Policy Officer at the European Federation of Building and Woodworkers (EFBWW)
The Renovation Wave is coming and the European Federation of Building and Woodworkers (EFBWW) fully supports it! The construction sector and the workers will have a major role in this. The efforts will be enormous, financially and for employment, but must not be at the expense of workers.
A study EFBWW has commissioned showed that up to 1.5 million additional workers will be needed in the building, construction and energy renovations sector between 2023 and 2030. Around 1,3 million additional job posts will need to replace the ageing workforce in the same period (read full report here).
But the construction industry is confronted with high labour shortages combined with a general lack of attractiveness. We witness high levels of exploitation, fraud, and other labour abuses, especially in a cross-border context (e.g. posting of workers). Subcontracting is always a major factor in disguising employment relationships, circumventing tax and social security payments, escaping joint and several liabilities, and hiding from controls by labour inspection bodies. The longer the subcontracting chain, the less transparent and the more difficult to control and enforce existing legislation and collective agreements (read the EFBWW subcontracting campaign).

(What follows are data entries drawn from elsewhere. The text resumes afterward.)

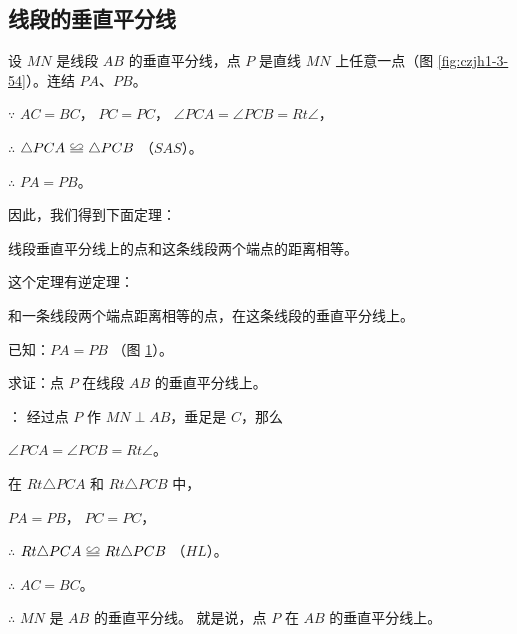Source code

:\subsection{线段的垂直平分线}\label{subsec:czjh1-3-15}

设 $MN$ 是线段 $AB$ 的垂直平分线，点 $P$ 是直线 $MN$ 上任意一点（图 \ref{fig:czjh1-3-54}）。连结 $PA$、$PB$。

\begin{figure}[htbp]
    \centering
    \begin{minipage}[b]{7cm}
        \centering
        
        \caption{}\label{fig:czjh1-3-54}
    \end{minipage}
    \qquad
    \begin{minipage}[b]{7cm}
        \centering
        
        \caption{}\label{fig:czjh1-3-55}
    \end{minipage}
\end{figure}


$\because$ \quad $AC = BC$， $PC = PC$， $\angle PCA = \angle PCB = Rt \angle$，

$\therefore$ \quad $\triangle PCA \quandeng \triangle PCB$ （$SAS$）。

$\therefore$ \quad $PA = PB$。

因此，我们得到下面定理：

\begin{dingli}[定理]
    线段垂直平分线上的点和这条线段两个端点的距离相等。
\end{dingli}

这个定理有逆定理：

\begin{dingli}[逆定理]
    和一条线段两个端点距离相等的点，在这条线段的垂直平分线上。
\end{dingli}

已知：$PA = PB$ （图 \ref{fig:czjh1-3-55}）。

求证：点 $P$ 在线段 $AB$ 的垂直平分线上。

\zhengming： 经过点 $P$ 作 $MN \perp AB$，垂足是 $C$，那么

$\angle PCA = \angle PCB = Rt \angle$。

在 $Rt \triangle PCA$ 和 $Rt \triangle PCB$ 中，

$PA = PB$， $PC = PC$，

$\therefore$ \quad $Rt \triangle PCA \quandeng Rt \triangle PCB$ （$HL$）。

$\therefore$ \quad $AC = BC$。

$\therefore$ \quad $MN$ 是 $AB$ 的垂直平分线。 就是说，点 $P$ 在 $AB$ 的垂直平分线上。

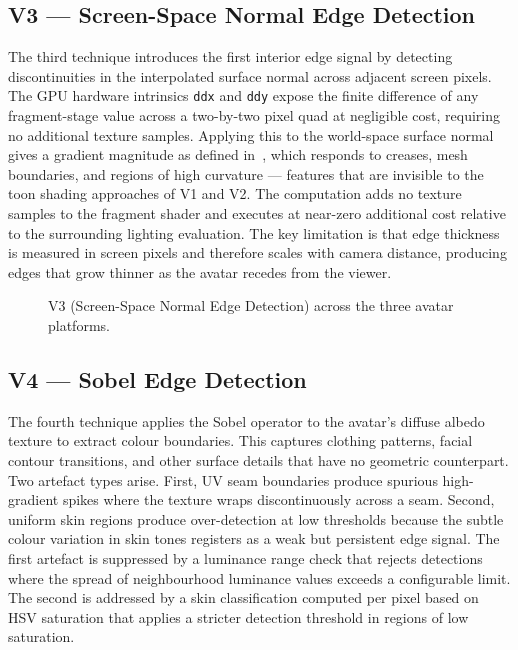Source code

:\subsection{V3 — Screen-Space Normal Edge Detection}
\label{sec:v3}

The third technique introduces the first interior edge signal by detecting discontinuities in the interpolated surface normal across adjacent screen pixels. The GPU hardware intrinsics \texttt{ddx} and \texttt{ddy} expose the finite difference of any fragment-stage value across a two-by-two pixel quad at negligible cost, requiring no additional texture samples. Applying this to the world-space surface normal gives a gradient magnitude as defined in~, which responds to creases, mesh boundaries, and regions of high curvature — features that are invisible to the toon shading approaches of V1 and V2. The computation adds no texture samples to the fragment shader and executes at near-zero additional cost relative to the surrounding lighting evaluation. The key limitation is that edge thickness is measured in screen pixels and therefore scales with camera distance, producing edges that grow thinner as the avatar recedes from the viewer.

\begin{figure}[H]
  \centering
  \caption{V3 (Screen-Space Normal Edge Detection) across the three avatar platforms.}
  \label{fig:v3_platforms}
\end{figure}

\subsection{V4 — Sobel Edge Detection}
\label{sec:v4}

The fourth technique applies the Sobel operator to the avatar's diffuse albedo texture to extract colour boundaries. This captures clothing patterns, facial contour transitions, and other surface details that have no geometric counterpart. Two artefact types arise. First, UV seam boundaries produce spurious high-gradient spikes where the texture wraps discontinuously across a seam. Second, uniform skin regions produce over-detection at low thresholds because the subtle colour variation in skin tones registers as a weak but persistent edge signal. The first artefact is suppressed by a luminance range check that rejects detections where the spread of neighbourhood luminance values exceeds a configurable limit. The second is addressed by a skin classification computed per pixel based on HSV saturation that applies a stricter detection threshold in regions of low saturation.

Clearly, merely marketing strategies to promote the sector on the employment market will not solve the problem. The construction sector can recover its reputation only by improving working conditions, changing the business model and investing in new technologies which reduce physical workload. We observe that these can attract young people and women as well to the sector.
In its Renovation Wave, the EU states deep renovation efforts need to be doubled (or even tripled for public buildings according to the Energy Efficiency Directive) to reach the climate targets which would mean up to 40 million buildings need to be renovated by 2033.
Energy renovation requires systematically upgrading insulation, windows and heating and cooling systems for which a qualified workforce is needed. Also, new sub-sectors in construction will emerge or will expand due to circular economy strategies such as waste management, maintenance, repair and recycling.
The quick recruitment of untrained workers increases accidents. For example, the majority of renovations will release asbestos. Workers need to be trained and qualified to protect their health. Further, vocational education and curricular training need to be modernised taking into account green skills and new professions evolving from the green economy. Only qualified workers will deliver quality work for a sustainable and long-lasting energy efficiency of buildings.
Last but not least, a transition can only be successful if everybody is taken on board and nobody is left behind. A trustful and cooperative social dialogue between employers and workers has proven to be the best tool for realising and implementing innovative solutions and, thus, reinforcing the sector and its companies.